Scientific classification
- Kingdom: Animalia
- Phylum: Chordata
- Class: Aves
- Order: Passeriformes
- Family: Muscicapidae
- Genus: Cyornis
- Species: C. ocularis
- Binomial name: Cyornis ocularis (Bourns & Worcester, 1894)

= Sulu jungle flycatcher =

- Genus: Cyornis
- Species: ocularis
- Authority: (Bourns & Worcester, 1894)

Species of bird

The Sulu jungle flycatcher (Cyornis ocularis) is a species of passerine bird in the Old World flycatcher family Muscicapidae. It is endemic to the Sulu Archipelago. Its natural habitat is tropical moist montane forests. While it has yet to be assessed by the International Union for Conservation of Nature, this species is likely threatened by habitat loss.

The Sulu jungle flycatcher was split from the rufous-tailed jungle flycatcher (Cyornis rufocauda) as distinct species by the IOC in 2021.

== Description and taxonomy ==
This bird is differentiated from its sister species as it has a prominent rufous eyering, light brown upper mandible and paler brown lower mandible, and pinkish legs.

This species was previously placed in the genus Rhinomyias but was moved to Cyornis based on the results of a 2010 molecular phylogenetic study. The Sulu jungle flycatcher (C. ocularis), which is endemic to the Sulu Archipelago, and the Crocker jungle flycatcher (C. ruficrissa), which is endemic to Borneo, were split as distinct species by the IOC in 2021. With the split, this species was renamed from rufous-tailed jungle flycatcher to Philippine jungle flycatcher.
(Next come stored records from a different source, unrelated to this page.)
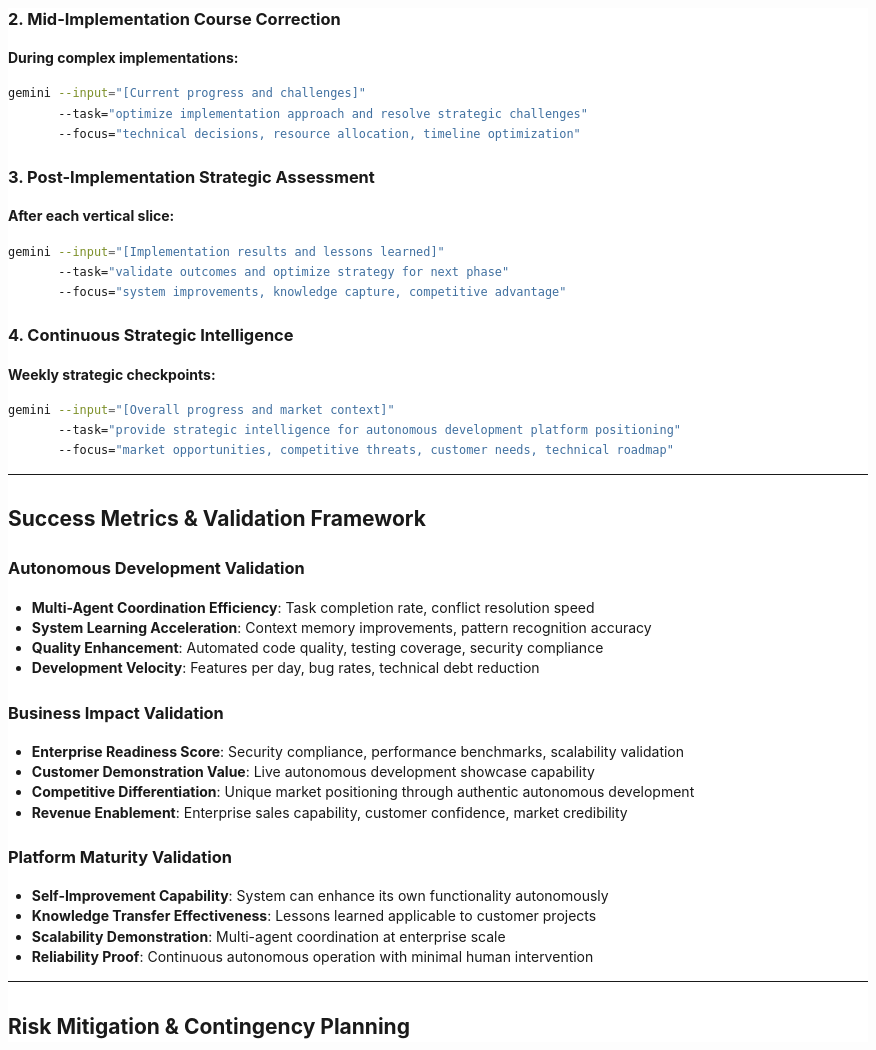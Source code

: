### 2. Mid-Implementation Course Correction
**During complex implementations:**
```bash
gemini --input="[Current progress and challenges]"
       --task="optimize implementation approach and resolve strategic challenges"
       --focus="technical decisions, resource allocation, timeline optimization"
```

### 3. Post-Implementation Strategic Assessment
**After each vertical slice:**
```bash
gemini --input="[Implementation results and lessons learned]"
       --task="validate outcomes and optimize strategy for next phase"
       --focus="system improvements, knowledge capture, competitive advantage"
```

### 4. Continuous Strategic Intelligence
**Weekly strategic checkpoints:**
```bash
gemini --input="[Overall progress and market context]"
       --task="provide strategic intelligence for autonomous development platform positioning"
       --focus="market opportunities, competitive threats, customer needs, technical roadmap"
```

---

## Success Metrics & Validation Framework

### Autonomous Development Validation
- **Multi-Agent Coordination Efficiency**: Task completion rate, conflict resolution speed
- **System Learning Acceleration**: Context memory improvements, pattern recognition accuracy  
- **Quality Enhancement**: Automated code quality, testing coverage, security compliance
- **Development Velocity**: Features per day, bug rates, technical debt reduction

### Business Impact Validation
- **Enterprise Readiness Score**: Security compliance, performance benchmarks, scalability validation
- **Customer Demonstration Value**: Live autonomous development showcase capability
- **Competitive Differentiation**: Unique market positioning through authentic autonomous development
- **Revenue Enablement**: Enterprise sales capability, customer confidence, market credibility

### Platform Maturity Validation  
- **Self-Improvement Capability**: System can enhance its own functionality autonomously
- **Knowledge Transfer Effectiveness**: Lessons learned applicable to customer projects
- **Scalability Demonstration**: Multi-agent coordination at enterprise scale
- **Reliability Proof**: Continuous autonomous operation with minimal human intervention

---

## Risk Mitigation & Contingency Planning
== Ecology and behavior ==
Diet is not well known but pressumed to consist of insects. Usually solitary but also observed in mixed-species flocks. Typically forages close to the forest floor and understorey.

Nothing is known about its breeding habits.

== Habitat and conservation status ==
It is found in tropical moist lowland forest.

IUCN has yet to assess this bird as it does not yet recognize it as a separate species. All other birds endemic to the Sulu Archipelago are endangered species due to the deforestation that has occurred in the past decades. Due to this, as this species is also forest dependent, it is highly likely that it is threatened.